- **Entries taken from a collection**:
──────────────────────────────

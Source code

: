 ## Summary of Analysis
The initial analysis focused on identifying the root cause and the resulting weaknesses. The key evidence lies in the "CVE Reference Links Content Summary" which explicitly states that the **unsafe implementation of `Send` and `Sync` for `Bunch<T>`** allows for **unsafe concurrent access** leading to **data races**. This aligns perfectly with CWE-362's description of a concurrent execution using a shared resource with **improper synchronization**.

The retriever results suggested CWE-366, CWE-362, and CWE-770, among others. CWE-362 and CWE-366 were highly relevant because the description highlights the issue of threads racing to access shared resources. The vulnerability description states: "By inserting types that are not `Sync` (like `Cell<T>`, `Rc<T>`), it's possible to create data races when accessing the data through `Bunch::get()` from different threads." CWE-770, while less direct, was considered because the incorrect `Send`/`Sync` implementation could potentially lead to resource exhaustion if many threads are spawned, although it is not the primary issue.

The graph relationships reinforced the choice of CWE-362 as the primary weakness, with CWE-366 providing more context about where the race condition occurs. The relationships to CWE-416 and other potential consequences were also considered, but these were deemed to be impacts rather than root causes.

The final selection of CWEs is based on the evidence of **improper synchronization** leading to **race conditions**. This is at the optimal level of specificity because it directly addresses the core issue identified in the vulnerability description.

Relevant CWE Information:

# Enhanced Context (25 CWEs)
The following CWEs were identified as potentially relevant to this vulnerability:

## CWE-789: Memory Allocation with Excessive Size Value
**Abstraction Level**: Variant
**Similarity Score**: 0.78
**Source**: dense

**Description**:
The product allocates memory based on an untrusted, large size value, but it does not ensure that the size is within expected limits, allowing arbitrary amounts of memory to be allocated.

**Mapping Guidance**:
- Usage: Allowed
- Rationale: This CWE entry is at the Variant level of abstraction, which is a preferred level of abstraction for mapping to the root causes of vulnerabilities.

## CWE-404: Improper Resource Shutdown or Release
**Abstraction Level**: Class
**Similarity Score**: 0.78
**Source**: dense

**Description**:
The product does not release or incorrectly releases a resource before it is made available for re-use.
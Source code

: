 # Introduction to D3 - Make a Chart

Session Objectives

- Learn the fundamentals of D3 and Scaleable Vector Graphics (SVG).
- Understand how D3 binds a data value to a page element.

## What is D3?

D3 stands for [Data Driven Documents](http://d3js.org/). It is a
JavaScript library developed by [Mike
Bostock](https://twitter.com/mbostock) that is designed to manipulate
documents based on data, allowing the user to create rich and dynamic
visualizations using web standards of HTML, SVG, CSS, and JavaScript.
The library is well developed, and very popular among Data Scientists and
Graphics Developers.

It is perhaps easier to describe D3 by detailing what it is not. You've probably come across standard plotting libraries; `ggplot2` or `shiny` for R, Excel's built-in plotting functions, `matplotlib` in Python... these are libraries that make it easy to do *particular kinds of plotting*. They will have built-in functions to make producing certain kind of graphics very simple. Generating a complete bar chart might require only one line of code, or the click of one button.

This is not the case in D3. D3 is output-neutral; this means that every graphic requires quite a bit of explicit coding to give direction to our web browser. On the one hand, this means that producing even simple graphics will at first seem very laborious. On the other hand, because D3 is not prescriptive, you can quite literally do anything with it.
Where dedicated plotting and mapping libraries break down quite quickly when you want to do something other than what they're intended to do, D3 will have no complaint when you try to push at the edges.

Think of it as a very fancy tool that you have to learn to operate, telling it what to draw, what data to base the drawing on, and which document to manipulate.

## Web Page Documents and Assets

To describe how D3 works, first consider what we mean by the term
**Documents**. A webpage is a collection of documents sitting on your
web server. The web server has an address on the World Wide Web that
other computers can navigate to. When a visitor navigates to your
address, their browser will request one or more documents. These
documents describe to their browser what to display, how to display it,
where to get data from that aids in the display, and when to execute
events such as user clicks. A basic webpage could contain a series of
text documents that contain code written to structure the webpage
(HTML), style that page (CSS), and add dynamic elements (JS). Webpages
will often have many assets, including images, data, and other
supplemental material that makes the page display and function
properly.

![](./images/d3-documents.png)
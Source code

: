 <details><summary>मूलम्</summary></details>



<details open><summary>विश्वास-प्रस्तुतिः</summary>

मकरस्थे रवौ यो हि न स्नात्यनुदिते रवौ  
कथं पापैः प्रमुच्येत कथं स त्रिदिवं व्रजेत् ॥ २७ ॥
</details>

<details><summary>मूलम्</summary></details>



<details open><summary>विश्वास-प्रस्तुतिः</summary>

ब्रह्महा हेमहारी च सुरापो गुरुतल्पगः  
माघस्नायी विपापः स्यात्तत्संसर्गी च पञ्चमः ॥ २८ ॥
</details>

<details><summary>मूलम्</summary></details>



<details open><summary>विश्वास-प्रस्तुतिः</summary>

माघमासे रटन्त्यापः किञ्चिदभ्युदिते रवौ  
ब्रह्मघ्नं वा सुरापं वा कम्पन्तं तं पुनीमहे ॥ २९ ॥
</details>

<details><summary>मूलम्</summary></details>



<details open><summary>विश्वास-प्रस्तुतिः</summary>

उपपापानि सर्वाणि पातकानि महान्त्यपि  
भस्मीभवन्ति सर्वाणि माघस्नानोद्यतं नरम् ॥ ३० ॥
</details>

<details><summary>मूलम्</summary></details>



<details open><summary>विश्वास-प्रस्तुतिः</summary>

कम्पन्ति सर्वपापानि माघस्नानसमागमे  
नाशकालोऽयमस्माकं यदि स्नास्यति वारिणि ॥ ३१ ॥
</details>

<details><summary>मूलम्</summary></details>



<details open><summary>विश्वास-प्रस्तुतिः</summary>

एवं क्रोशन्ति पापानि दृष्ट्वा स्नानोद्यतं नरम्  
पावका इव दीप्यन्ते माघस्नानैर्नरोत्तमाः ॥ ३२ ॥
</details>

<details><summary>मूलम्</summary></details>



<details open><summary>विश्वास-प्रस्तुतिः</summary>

──────────────────────────────

- **TASK DESCRIPTION**: Write out exactly the lines above between the line with "The library is" and the line with "मकरस्थे रवौ यो हि न स्नात्यनुदिते रवौ", inclusive, and nothing beyond them.

- **SOLUTION**:
The library is well developed, and very popular among Data Scientists and
Graphics Developers.

It is perhaps easier to describe D3 by detailing what it is not. You've probably come across standard plotting libraries; `ggplot2` or `shiny` for R, Excel's built-in plotting functions, `matplotlib` in Python... these are libraries that make it easy to do *particular kinds of plotting*. They will have built-in functions to make producing certain kind of graphics very simple. Generating a complete bar chart might require only one line of code, or the click of one button.

This is not the case in D3. D3 is output-neutral; this means that every graphic requires quite a bit of explicit coding to give direction to our web browser. On the one hand, this means that producing even simple graphics will at first seem very laborious. On the other hand, because D3 is not prescriptive, you can quite literally do anything with it.
Where dedicated plotting and mapping libraries break down quite quickly when you want to do something other than what they're intended to do, D3 will have no complaint when you try to push at the edges.

Think of it as a very fancy tool that you have to learn to operate, telling it what to draw, what data to base the drawing on, and which document to manipulate.

## Web Page Documents and Assets

To describe how D3 works, first consider what we mean by the term
**Documents**. A webpage is a collection of documents sitting on your
web server. The web server has an address on the World Wide Web that
other computers can navigate to. When a visitor navigates to your
address, their browser will request one or more documents. These
documents describe to their browser what to display, how to display it,
where to get data from that aids in the display, and when to execute
events such as user clicks. A basic webpage could contain a series of
text documents that contain code written to structure the webpage
(HTML), style that page (CSS), and add dynamic elements (JS). Webpages
will often have many assets, including images, data, and other
supplemental material that makes the page display and function
properly.

![](./images/d3-documents.png)
Source code

: <details><summary>मूलम्</summary></details>



<details open><summary>विश्वास-प्रस्तुतिः</summary>

मकरस्थे रवौ यो हि न स्नात्यनुदिते रवौ  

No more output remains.